Your instructions: The records below should be copied in full, exactly as shown.

Data for analysis:

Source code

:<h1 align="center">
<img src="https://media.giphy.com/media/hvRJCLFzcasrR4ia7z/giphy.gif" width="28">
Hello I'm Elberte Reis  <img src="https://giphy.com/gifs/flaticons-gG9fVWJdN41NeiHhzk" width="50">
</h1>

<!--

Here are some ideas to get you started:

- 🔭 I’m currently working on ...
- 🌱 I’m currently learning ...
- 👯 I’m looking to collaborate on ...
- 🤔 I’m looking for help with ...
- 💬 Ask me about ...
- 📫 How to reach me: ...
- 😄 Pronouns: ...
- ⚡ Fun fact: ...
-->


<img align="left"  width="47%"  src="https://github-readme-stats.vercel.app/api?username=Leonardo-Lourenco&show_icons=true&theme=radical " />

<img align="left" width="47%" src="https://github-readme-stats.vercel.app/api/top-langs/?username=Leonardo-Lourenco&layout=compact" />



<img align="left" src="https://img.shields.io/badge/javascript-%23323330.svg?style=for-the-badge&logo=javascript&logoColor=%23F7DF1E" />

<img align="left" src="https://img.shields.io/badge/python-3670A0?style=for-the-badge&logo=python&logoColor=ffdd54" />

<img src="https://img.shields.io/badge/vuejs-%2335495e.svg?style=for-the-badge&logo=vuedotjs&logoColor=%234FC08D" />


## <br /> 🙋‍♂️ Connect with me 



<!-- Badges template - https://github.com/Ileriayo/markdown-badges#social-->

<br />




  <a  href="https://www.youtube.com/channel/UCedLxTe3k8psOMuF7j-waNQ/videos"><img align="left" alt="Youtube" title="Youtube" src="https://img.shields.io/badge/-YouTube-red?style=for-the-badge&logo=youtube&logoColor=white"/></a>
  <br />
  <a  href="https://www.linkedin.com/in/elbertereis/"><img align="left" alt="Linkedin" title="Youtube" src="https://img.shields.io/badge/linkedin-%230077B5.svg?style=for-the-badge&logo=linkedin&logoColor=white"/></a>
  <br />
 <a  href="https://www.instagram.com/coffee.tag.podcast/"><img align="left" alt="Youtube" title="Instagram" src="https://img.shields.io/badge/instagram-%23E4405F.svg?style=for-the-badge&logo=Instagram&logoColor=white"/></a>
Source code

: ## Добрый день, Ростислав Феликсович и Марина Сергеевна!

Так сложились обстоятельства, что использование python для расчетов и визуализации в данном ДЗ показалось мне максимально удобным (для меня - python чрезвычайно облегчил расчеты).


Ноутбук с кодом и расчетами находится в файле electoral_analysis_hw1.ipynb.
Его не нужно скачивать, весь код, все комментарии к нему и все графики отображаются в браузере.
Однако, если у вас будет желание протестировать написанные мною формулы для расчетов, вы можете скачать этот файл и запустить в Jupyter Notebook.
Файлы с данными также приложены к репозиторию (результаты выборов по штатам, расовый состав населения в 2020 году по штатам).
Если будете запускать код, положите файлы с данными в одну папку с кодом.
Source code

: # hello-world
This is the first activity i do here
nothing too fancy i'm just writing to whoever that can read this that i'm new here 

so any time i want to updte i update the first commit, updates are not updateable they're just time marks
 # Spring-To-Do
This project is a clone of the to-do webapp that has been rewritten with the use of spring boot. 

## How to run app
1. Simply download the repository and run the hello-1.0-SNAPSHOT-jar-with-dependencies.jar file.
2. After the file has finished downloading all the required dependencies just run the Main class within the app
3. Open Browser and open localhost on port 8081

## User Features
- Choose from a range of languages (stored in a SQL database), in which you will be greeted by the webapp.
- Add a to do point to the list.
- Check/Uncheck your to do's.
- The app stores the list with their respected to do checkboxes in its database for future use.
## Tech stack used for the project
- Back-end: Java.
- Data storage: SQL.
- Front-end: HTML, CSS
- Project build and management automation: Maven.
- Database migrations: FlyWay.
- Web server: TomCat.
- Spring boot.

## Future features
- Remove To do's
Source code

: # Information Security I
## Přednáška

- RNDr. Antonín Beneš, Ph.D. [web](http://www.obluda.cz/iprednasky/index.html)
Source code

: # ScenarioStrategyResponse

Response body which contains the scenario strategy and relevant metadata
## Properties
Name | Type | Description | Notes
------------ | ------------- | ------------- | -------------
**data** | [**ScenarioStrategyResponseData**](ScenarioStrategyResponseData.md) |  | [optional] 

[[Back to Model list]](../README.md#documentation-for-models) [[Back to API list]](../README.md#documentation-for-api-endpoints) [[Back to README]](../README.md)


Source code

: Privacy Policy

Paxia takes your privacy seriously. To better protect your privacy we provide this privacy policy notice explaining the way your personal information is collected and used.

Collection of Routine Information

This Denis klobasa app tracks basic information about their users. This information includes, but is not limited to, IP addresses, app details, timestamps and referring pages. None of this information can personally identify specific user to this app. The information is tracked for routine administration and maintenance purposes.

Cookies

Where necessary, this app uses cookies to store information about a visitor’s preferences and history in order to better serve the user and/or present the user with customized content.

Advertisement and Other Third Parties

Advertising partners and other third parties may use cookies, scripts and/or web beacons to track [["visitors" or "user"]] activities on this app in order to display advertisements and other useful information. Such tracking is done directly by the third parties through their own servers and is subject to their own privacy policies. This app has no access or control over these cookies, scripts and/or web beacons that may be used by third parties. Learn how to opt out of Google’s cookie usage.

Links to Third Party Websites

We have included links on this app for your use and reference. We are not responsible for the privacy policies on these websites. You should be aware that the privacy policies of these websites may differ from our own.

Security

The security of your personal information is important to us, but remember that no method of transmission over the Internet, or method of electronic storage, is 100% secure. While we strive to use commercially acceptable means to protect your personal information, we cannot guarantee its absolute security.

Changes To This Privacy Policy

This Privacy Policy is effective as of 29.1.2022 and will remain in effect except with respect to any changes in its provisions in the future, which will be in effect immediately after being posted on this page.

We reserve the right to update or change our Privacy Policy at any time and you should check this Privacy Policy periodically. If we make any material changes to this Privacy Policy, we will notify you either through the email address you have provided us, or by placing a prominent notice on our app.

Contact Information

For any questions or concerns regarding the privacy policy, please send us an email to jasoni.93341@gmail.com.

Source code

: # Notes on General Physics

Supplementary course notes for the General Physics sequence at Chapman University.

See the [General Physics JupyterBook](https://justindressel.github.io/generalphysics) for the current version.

Response area:
Source code

:<h1 align="center">
<img src="https://media.giphy.com/media/hvRJCLFzcasrR4ia7z/giphy.gif" width="28">
Hello I'm Elberte Reis  <img src="https://giphy.com/gifs/flaticons-gG9fVWJdN41NeiHhzk" width="50">
</h1>

<!--

Here are some ideas to get you started:

- 🔭 I’m currently working on ...
- 🌱 I’m currently learning ...
- 👯 I’m looking to collaborate on ...
- 🤔 I’m looking for help with ...
- 💬 Ask me about ...
- 📫 How to reach me: ...
- 😄 Pronouns: ...
- ⚡ Fun fact: ...
-->


<img align="left"  width="47%"  src="https://github-readme-stats.vercel.app/api?username=Leonardo-Lourenco&show_icons=true&theme=radical " />

<img align="left" width="47%" src="https://github-readme-stats.vercel.app/api/top-langs/?username=Leonardo-Lourenco&layout=compact" />



<img align="left" src="https://img.shields.io/badge/javascript-%23323330.svg?style=for-the-badge&logo=javascript&logoColor=%23F7DF1E" />

<img align="left" src="https://img.shields.io/badge/python-3670A0?style=for-the-badge&logo=python&logoColor=ffdd54" />

<img src="https://img.shields.io/badge/vuejs-%2335495e.svg?style=for-the-badge&logo=vuedotjs&logoColor=%234FC08D" />


## <br /> 🙋‍♂️ Connect with me 



<!-- Badges template - https://github.com/Ileriayo/markdown-badges#social-->

<br />




  <a  href="https://www.youtube.com/channel/UCedLxTe3k8psOMuF7j-waNQ/videos"><img align="left" alt="Youtube" title="Youtube" src="https://img.shields.io/badge/-YouTube-red?style=for-the-badge&logo=youtube&logoColor=white"/></a>
  <br />
  <a  href="https://www.linkedin.com/in/elbertereis/"><img align="left" alt="Linkedin" title="Youtube" src="https://img.shields.io/badge/linkedin-%230077B5.svg?style=for-the-badge&logo=linkedin&logoColor=white"/></a>
  <br />
 <a  href="https://www.instagram.com/coffee.tag.podcast/"><img align="left" alt="Youtube" title="Instagram" src="https://img.shields.io/badge/instagram-%23E4405F.svg?style=for-the-badge&logo=Instagram&logoColor=white"/></a>
Source code

: ## Добрый день, Ростислав Феликсович и Марина Сергеевна!

Так сложились обстоятельства, что использование python для расчетов и визуализации в данном ДЗ показалось мне максимально удобным (для меня - python чрезвычайно облегчил расчеты).


Ноутбук с кодом и расчетами находится в файле electoral_analysis_hw1.ipynb.
Его не нужно скачивать, весь код, все комментарии к нему и все графики отображаются в браузере.
Однако, если у вас будет желание протестировать написанные мною формулы для расчетов, вы можете скачать этот файл и запустить в Jupyter Notebook.
Файлы с данными также приложены к репозиторию (результаты выборов по штатам, расовый состав населения в 2020 году по штатам).
Если будете запускать код, положите файлы с данными в одну папку с кодом.
Source code

: # hello-world
This is the first activity i do here
nothing too fancy i'm just writing to whoever that can read this that i'm new here 

so any time i want to updte i update the first commit, updates are not updateable they're just time marks
 # Spring-To-Do
This project is a clone of the to-do webapp that has been rewritten with the use of spring boot. 

## How to run app
1. Simply download the repository and run the hello-1.0-SNAPSHOT-jar-with-dependencies.jar file.
2. After the file has finished downloading all the required dependencies just run the Main class within the app
3. Open Browser and open localhost on port 8081

## User Features
- Choose from a range of languages (stored in a SQL database), in which you will be greeted by the webapp.
- Add a to do point to the list.
- Check/Uncheck your to do's.
- The app stores the list with their respected to do checkboxes in its database for future use.
## Tech stack used for the project
- Back-end: Java.
- Data storage: SQL.
- Front-end: HTML, CSS
- Project build and management automation: Maven.
- Database migrations: FlyWay.
- Web server: TomCat.
- Spring boot.

## Future features
- Remove To do's
Source code

: # Information Security I
## Přednáška

- RNDr. Antonín Beneš, Ph.D. [web](http://www.obluda.cz/iprednasky/index.html)
Source code

: # ScenarioStrategyResponse

Response body which contains the scenario strategy and relevant metadata
## Properties
Name | Type | Description | Notes
------------ | ------------- | ------------- | -------------
**data** | [**ScenarioStrategyResponseData**](ScenarioStrategyResponseData.md) |  | [optional] 

[[Back to Model list]](../README.md#documentation-for-models) [[Back to API list]](../README.md#documentation-for-api-endpoints) [[Back to README]](../README.md)


Source code

: Privacy Policy

Paxia takes your privacy seriously. To better protect your privacy we provide this privacy policy notice explaining the way your personal information is collected and used.

Collection of Routine Information

This Denis klobasa app tracks basic information about their users. This information includes, but is not limited to, IP addresses, app details, timestamps and referring pages. None of this information can personally identify specific user to this app. The information is tracked for routine administration and maintenance purposes.

Cookies

Where necessary, this app uses cookies to store information about a visitor’s preferences and history in order to better serve the user and/or present the user with customized content.

Advertisement and Other Third Parties

Advertising partners and other third parties may use cookies, scripts and/or web beacons to track [["visitors" or "user"]] activities on this app in order to display advertisements and other useful information. Such tracking is done directly by the third parties through their own servers and is subject to their own privacy policies. This app has no access or control over these cookies, scripts and/or web beacons that may be used by third parties. Learn how to opt out of Google’s cookie usage.

Links to Third Party Websites

We have included links on this app for your use and reference. We are not responsible for the privacy policies on these websites. You should be aware that the privacy policies of these websites may differ from our own.

Security

The security of your personal information is important to us, but remember that no method of transmission over the Internet, or method of electronic storage, is 100% secure. While we strive to use commercially acceptable means to protect your personal information, we cannot guarantee its absolute security.

Changes To This Privacy Policy

This Privacy Policy is effective as of 29.1.2022 and will remain in effect except with respect to any changes in its provisions in the future, which will be in effect immediately after being posted on this page.

We reserve the right to update or change our Privacy Policy at any time and you should check this Privacy Policy periodically. If we make any material changes to this Privacy Policy, we will notify you either through the email address you have provided us, or by placing a prominent notice on our app.

Contact Information

For any questions or concerns regarding the privacy policy, please send us an email to jasoni.93341@gmail.com.

Source code

: # Notes on General Physics

Supplementary course notes for the General Physics sequence at Chapman University.

See the [General Physics JupyterBook](https://justindressel.github.io/generalphysics) for the current version.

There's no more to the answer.